Składniki na 12 babeczek:
- 250 g mąki
- 150 g miękkiej margaryny
- szczypta soli
- 3 łyżki cukru pudru
- 1 jajko
- 1 łyżka zimnego mleka
- 60 dag świeżych truskawek
- 2 łyżki cukru
- 1 opak.
- 12 g Tortenguss Rot (zagęstnik do zalewania owoców)
Mąkę przesiać do miski, dodać miękką margarynę, sól, cukier puder i wbić jajko. Palcami wymieszać i połączyć składniki na gładką masę. Wlać mleko i delikatnie połączyć z ciastem. Uformować kulę, zawinąć w folię i włożyć do lodówki na minimum 30 minut.
Nagrzać piekarnik do 190℃.
Przygotować foremki do babeczek o średnicy 10 cm. Wysmarować je dobrze tłuszczem.
Wyjąć ciasto. Odrywać kolejno po małym kawałku i wyklejać nim cienko foremki do babeczek (fot.1). Bokiem noża przesunąć po krawędzi foremki, usuwając nadmiar ciasta. Widelcem podziurkować spód. Piec przez około 20 minut na złoty kolor, ostudzić.
Truskawki wymyć i pokroić na drobną kostkę (fot.2). Przesypać obficie cukrem i odstawić w chłodne miejsce.

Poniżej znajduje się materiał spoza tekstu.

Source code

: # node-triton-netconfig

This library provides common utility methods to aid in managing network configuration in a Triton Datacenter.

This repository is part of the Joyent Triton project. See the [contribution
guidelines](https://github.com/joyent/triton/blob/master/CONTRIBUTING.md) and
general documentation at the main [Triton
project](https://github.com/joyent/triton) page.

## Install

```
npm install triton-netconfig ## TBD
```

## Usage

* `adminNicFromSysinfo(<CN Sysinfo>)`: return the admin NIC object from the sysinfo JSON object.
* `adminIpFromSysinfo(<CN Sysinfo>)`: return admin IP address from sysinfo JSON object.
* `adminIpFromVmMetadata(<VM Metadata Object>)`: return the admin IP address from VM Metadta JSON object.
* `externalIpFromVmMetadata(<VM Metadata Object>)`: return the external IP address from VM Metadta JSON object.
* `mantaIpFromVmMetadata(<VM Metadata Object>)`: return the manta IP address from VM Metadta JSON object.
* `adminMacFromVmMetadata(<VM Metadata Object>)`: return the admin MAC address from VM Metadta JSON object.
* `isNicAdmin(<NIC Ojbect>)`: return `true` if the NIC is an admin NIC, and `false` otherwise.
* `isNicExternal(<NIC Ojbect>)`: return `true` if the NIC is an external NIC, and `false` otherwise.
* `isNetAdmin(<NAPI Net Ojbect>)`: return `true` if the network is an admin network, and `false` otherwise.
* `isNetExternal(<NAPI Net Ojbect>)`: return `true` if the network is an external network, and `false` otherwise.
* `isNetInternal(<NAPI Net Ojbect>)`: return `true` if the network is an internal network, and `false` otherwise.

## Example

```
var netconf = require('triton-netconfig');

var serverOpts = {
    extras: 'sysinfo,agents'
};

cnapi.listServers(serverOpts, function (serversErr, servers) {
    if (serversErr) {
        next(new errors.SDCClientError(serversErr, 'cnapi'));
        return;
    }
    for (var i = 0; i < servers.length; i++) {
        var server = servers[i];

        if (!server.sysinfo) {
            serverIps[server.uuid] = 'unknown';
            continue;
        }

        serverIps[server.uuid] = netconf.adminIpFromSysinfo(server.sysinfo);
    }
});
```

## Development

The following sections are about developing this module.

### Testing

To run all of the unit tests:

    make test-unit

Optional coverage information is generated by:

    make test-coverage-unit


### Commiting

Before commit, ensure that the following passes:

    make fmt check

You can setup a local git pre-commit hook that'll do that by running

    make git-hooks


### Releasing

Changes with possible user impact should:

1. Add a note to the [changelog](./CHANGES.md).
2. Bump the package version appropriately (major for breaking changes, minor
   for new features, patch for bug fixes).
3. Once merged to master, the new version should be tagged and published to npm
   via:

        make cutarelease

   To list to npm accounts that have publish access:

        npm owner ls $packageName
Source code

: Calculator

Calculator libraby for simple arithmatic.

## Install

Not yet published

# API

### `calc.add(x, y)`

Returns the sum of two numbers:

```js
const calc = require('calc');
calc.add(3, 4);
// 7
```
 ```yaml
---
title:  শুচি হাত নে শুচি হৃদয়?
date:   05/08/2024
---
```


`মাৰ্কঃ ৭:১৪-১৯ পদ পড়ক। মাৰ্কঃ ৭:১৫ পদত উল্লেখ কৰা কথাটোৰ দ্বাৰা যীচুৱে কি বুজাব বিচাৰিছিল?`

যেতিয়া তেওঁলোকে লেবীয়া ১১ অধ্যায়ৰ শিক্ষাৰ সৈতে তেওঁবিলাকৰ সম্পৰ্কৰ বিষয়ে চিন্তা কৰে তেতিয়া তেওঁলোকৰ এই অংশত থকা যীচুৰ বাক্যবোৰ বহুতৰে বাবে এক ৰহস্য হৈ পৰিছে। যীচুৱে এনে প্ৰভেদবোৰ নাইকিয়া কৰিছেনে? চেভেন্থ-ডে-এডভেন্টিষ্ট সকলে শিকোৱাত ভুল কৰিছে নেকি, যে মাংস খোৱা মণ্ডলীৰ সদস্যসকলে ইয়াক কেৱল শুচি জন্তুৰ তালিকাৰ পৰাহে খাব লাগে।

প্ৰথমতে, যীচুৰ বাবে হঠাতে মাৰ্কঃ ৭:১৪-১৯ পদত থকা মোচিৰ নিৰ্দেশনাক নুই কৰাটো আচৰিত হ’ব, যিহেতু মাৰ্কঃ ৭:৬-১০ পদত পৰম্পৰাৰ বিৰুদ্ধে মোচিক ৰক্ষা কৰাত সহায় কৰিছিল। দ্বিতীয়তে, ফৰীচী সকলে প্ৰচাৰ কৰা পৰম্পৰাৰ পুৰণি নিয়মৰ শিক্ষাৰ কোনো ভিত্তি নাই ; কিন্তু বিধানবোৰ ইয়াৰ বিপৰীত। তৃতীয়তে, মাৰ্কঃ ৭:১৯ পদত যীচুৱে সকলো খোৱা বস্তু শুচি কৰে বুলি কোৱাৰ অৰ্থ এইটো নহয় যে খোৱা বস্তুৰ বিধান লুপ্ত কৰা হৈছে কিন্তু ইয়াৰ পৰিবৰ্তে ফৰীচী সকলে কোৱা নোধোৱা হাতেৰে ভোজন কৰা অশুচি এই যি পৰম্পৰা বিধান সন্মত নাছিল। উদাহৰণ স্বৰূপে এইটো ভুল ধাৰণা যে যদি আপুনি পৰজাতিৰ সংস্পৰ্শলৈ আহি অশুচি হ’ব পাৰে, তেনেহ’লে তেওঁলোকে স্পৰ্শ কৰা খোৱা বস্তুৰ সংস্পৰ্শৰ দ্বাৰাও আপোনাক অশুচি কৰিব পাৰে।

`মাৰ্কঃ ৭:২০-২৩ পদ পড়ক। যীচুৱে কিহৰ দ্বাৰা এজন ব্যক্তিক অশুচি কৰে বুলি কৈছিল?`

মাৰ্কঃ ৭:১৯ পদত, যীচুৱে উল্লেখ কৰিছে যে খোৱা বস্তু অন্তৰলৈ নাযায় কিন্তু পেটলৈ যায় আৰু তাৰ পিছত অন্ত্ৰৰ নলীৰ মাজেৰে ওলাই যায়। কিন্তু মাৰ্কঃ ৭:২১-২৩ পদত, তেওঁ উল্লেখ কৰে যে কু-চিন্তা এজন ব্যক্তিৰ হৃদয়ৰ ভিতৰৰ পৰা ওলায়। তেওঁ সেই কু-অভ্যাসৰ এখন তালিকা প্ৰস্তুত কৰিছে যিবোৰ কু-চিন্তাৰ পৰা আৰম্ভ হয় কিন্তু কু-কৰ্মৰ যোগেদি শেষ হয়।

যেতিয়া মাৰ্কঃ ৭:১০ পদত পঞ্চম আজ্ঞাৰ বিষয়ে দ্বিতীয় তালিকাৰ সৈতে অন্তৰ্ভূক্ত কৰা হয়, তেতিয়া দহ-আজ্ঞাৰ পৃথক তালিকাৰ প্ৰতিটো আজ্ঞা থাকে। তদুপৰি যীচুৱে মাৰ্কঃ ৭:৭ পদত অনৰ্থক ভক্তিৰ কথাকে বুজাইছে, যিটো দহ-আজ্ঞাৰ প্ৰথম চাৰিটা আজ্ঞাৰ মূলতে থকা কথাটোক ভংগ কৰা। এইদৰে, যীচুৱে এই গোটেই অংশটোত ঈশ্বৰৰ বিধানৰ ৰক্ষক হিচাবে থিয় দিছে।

Przygotować polewę z Tortenguss rot wg instrukcji na opakowaniu. Jest to czerwony zagęstnik do zalewania owoców. Dzięki niemu owoce na cieście będą pięknie lśniły i długo zachowają świeżość. Jest on dostępny bez problemu chociażby na allegro, a opakowanie wygląda tak.
Na babeczki ułożyć pokrojone truskawki (jak najwięcej się zmieści :) ) (fot.3) i każdą z osobna polać lekko zastygniętą polewą Tortenguss (fot.4). Odstawić do całkowitego zastygnięcia masy.